Immigration Reform 2013: Obama Deported 409,849 Individuals in 2012


Three weeks ago, when an immigration bill was first being introduced in the U.S. Senate, I wrote a piece summarizing what was in it. And although some debate and analysis over the nuances of the bill have taken place since, the real work begins this week as Congress returns from recess. The bill is headed for mark-up in the Senate Judiciary Committee beginning Thursday, May 9. From now until the August recess, immigration will be the most pressing issue both on the Senate and House floors, and in the public arena.

Immigration has been touted as the potential signature domestic policy achievement of President Obama's his second term, if he is able to convince Congress to enact comprehensive reform. In order to even have a chance of Republican cooperation, the Obama administration, past and presently, has had to show toughness on border security and undocumented immigrants.

Even with the White House’s decision in August 2012 to accept applications for deferred deportation for young undocumented immigrants, the U.S. Immigrations and Customs Enforcement agency reports that it deported 409,849 individuals in fiscal year 2012, an increase of 11% since fiscal 2008 (the last fiscal year under President George W. Bush). Under the proposed provisions, December 31, 2011 is the proposed cut-off date by which illegal immigrants must have arrived in the U.S. These immigrants would be eligible for a pathway to citizenship, while those who came after that date would be deported. However, reliable figures on illegal immigration and border enforcement are hard to come by, as disputes over the Obama administration’s possibly inflated deportation numbers in 2010 have questioned just how tough the White House has truly been. Concrete data shows that the number of border-patrol agents has increased 6.3% since fiscal year 2009 (a year mostly controlled by the outgoing Bush’s fiscal policy) — in other words, the Obama administration has maintained a high level of border-enforcement personnel. This level may have been reduced due to the effects of the sequestration cuts, but on the other hand this level is expected to significantly rise again under the provisions of the current immigration bill.

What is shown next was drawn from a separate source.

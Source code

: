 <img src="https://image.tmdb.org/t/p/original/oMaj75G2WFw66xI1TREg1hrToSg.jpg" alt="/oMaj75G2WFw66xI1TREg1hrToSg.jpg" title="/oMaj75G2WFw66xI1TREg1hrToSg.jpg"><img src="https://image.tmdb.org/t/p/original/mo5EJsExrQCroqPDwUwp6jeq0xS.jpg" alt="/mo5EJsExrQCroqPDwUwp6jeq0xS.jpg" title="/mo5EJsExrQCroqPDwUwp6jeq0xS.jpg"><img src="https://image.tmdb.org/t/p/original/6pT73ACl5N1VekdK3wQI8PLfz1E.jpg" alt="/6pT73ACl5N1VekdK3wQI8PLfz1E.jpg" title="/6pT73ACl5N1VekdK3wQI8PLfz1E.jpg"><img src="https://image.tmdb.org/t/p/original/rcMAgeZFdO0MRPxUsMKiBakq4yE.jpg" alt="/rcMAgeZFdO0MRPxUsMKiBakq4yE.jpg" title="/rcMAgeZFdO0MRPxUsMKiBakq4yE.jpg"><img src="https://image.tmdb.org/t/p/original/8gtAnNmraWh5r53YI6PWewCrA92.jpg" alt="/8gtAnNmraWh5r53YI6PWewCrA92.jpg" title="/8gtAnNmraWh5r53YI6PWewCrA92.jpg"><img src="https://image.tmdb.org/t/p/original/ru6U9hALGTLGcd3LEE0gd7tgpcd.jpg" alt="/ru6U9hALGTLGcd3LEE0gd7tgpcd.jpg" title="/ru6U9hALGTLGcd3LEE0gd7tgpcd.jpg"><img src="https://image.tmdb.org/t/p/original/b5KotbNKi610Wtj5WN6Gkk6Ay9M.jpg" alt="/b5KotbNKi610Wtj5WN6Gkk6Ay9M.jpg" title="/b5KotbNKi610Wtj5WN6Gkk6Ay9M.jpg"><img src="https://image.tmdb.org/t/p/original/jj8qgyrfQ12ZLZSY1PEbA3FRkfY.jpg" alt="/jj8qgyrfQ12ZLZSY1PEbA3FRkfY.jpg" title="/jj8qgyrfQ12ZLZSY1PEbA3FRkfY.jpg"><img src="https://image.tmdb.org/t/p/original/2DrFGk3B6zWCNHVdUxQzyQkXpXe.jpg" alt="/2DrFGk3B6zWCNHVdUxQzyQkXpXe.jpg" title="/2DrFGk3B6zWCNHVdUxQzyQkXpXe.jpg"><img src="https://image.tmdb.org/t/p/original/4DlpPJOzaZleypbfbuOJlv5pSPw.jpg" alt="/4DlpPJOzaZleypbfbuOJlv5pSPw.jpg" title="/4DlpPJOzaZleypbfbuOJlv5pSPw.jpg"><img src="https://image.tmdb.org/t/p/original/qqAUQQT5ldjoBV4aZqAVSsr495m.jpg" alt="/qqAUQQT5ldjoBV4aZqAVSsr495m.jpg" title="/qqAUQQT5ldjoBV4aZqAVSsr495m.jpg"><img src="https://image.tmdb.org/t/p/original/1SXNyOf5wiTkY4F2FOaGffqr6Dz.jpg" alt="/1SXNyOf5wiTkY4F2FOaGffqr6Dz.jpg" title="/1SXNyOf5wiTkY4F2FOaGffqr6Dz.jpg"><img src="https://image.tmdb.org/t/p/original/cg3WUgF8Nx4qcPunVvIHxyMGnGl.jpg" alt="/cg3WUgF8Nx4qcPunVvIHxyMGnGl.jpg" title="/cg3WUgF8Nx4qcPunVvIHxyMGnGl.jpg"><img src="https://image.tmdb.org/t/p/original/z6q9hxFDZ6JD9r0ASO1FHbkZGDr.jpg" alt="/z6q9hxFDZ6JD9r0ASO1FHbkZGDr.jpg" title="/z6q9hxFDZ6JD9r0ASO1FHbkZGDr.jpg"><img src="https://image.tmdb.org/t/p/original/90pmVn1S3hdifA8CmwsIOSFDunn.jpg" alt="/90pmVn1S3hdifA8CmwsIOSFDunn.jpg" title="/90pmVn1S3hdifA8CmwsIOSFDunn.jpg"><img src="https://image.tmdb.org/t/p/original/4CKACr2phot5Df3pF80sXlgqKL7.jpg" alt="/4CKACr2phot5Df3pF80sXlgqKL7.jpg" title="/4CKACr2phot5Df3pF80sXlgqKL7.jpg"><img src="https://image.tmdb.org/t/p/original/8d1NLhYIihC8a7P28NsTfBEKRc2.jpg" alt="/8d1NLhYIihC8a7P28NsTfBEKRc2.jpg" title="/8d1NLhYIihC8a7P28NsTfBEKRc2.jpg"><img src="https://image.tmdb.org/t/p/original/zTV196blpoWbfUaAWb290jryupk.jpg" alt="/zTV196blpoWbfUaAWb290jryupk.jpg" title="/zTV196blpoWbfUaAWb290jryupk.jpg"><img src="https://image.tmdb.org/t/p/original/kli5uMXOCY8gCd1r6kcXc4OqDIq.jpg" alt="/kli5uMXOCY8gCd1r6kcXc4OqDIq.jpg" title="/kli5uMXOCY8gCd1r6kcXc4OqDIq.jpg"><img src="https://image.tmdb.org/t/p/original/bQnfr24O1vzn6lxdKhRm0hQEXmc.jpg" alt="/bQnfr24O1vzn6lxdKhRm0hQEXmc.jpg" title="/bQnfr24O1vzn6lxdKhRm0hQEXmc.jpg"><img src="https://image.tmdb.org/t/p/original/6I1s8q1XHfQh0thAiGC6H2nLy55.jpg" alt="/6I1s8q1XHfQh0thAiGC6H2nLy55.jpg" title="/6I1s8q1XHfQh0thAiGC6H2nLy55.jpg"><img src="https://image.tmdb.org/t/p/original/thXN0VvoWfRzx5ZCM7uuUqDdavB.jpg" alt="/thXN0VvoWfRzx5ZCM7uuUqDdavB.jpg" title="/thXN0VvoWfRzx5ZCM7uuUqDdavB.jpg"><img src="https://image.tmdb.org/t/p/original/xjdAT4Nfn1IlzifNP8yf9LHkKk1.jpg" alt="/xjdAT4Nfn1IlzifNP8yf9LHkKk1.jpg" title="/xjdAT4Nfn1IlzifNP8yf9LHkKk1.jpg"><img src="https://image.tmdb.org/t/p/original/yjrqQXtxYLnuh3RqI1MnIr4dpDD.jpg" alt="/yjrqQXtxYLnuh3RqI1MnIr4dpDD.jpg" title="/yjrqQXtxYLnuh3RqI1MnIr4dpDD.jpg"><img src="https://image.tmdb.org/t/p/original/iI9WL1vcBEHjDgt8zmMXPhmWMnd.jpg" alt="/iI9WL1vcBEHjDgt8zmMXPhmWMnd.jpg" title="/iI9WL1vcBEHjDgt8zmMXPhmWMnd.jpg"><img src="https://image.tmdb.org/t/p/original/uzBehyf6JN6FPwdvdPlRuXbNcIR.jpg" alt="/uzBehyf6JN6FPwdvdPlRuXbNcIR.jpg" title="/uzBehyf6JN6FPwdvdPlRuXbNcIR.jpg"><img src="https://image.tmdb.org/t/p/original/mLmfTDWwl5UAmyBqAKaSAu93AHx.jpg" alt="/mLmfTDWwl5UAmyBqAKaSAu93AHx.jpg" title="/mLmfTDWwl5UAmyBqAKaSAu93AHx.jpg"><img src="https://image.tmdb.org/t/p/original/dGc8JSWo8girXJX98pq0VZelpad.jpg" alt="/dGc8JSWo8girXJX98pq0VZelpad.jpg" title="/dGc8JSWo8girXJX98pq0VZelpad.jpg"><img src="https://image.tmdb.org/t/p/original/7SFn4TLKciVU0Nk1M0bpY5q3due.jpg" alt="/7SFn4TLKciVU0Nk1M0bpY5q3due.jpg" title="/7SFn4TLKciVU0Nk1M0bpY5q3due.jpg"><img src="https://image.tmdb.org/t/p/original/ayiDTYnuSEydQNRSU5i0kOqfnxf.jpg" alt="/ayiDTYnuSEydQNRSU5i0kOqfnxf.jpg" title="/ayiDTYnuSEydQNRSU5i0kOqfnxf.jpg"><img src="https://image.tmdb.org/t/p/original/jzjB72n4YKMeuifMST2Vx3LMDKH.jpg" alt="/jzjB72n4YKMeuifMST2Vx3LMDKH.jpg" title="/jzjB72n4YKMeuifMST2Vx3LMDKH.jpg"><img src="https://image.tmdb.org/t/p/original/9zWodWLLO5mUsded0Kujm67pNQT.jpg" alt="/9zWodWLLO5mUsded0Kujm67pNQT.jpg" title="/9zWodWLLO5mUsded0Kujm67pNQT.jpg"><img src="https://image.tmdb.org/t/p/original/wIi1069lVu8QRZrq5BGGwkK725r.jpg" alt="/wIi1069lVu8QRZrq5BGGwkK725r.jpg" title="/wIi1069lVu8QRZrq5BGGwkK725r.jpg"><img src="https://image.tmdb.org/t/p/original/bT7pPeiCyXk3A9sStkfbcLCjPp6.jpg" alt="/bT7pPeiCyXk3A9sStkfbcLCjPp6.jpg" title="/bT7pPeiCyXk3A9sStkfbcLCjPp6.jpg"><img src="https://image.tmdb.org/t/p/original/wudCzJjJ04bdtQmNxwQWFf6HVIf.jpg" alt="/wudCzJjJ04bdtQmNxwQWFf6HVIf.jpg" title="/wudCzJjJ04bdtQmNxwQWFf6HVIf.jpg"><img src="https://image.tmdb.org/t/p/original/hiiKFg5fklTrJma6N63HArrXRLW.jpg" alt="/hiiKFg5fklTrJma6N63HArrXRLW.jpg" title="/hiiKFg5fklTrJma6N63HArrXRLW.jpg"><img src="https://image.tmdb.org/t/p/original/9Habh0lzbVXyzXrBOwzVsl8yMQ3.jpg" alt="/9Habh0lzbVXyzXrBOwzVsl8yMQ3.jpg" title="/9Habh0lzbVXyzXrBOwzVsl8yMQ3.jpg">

Currently, opponents of the bill have aimed break the comprehensive package down into parts well-received and parts in contention, which effectively weakens the carefully crafted legislation. The left has pushed for an amendment to address the lack of inclusion of same-sex partner rights, while conservatives have expressed concern over a perceived shortcoming in border control and the E-verify system. Immigration reform has not been successfully passed since the Reagan administration, and failed as recently as 2006 under the Bush administration. The Gang of Eight, the senators pushing the bill through, recognized that no stakeholders would be fully satisfied by the bill, though the parts that were viewed as politically acceptable on the whole. The strength of the bill lies in its comprehensive framework. It will be important to note just how much the original composition of the bill is maintained if and when the bill reaches the Senate floor. If immigration reform doesn’t reach its final stages by the peak of summer, then the same hard choices will only keep presenting themselves in the future.

In late April, pundits such as Maureen Dowd and Joe Scarborough took to questioning the strength of the president's “bully pulpit” and doubting his resolve to mobilize support for his agenda within Congress. However, with the Gang of Eight spearheading clear bipartisan support, the epicenter of the effort seems to be on Capitol Hill for now. Led by Sens. Chuck Schumer (D-N.Y.) and John McCain (R-Ariz.), the Gang of Eight is attempting to craft a supermajority in the Senate and push congruent action in the Republican-controlled House. Meanwhile, Obama’s push for the rejected DREAM Act in 2010 and his deferred action plan of 2012 should demonstrate his commitment to immigration reform to any doubters. President Obama is hopeful and predicts that immigration can pass in the House, stating that the bill is a “good piece of work” that doesn’t include everything he would like but still meets his “core requirements.”

Obama’s oft-stated belief in an economy where everyone has a fair shot and plays by the same set of rules is in line with the bill’s provisions to crack down on the hiring of undocumented immigrants, strengthen border security, and streamline legal immigration. Immigration reform is of utmost importance to the millions of hopeful American families, and to President Obama’s legacy. It's a fight is guided by principle and by the ideals of opportunity and fairness. As with so many bills in Congress, the devil is in the details.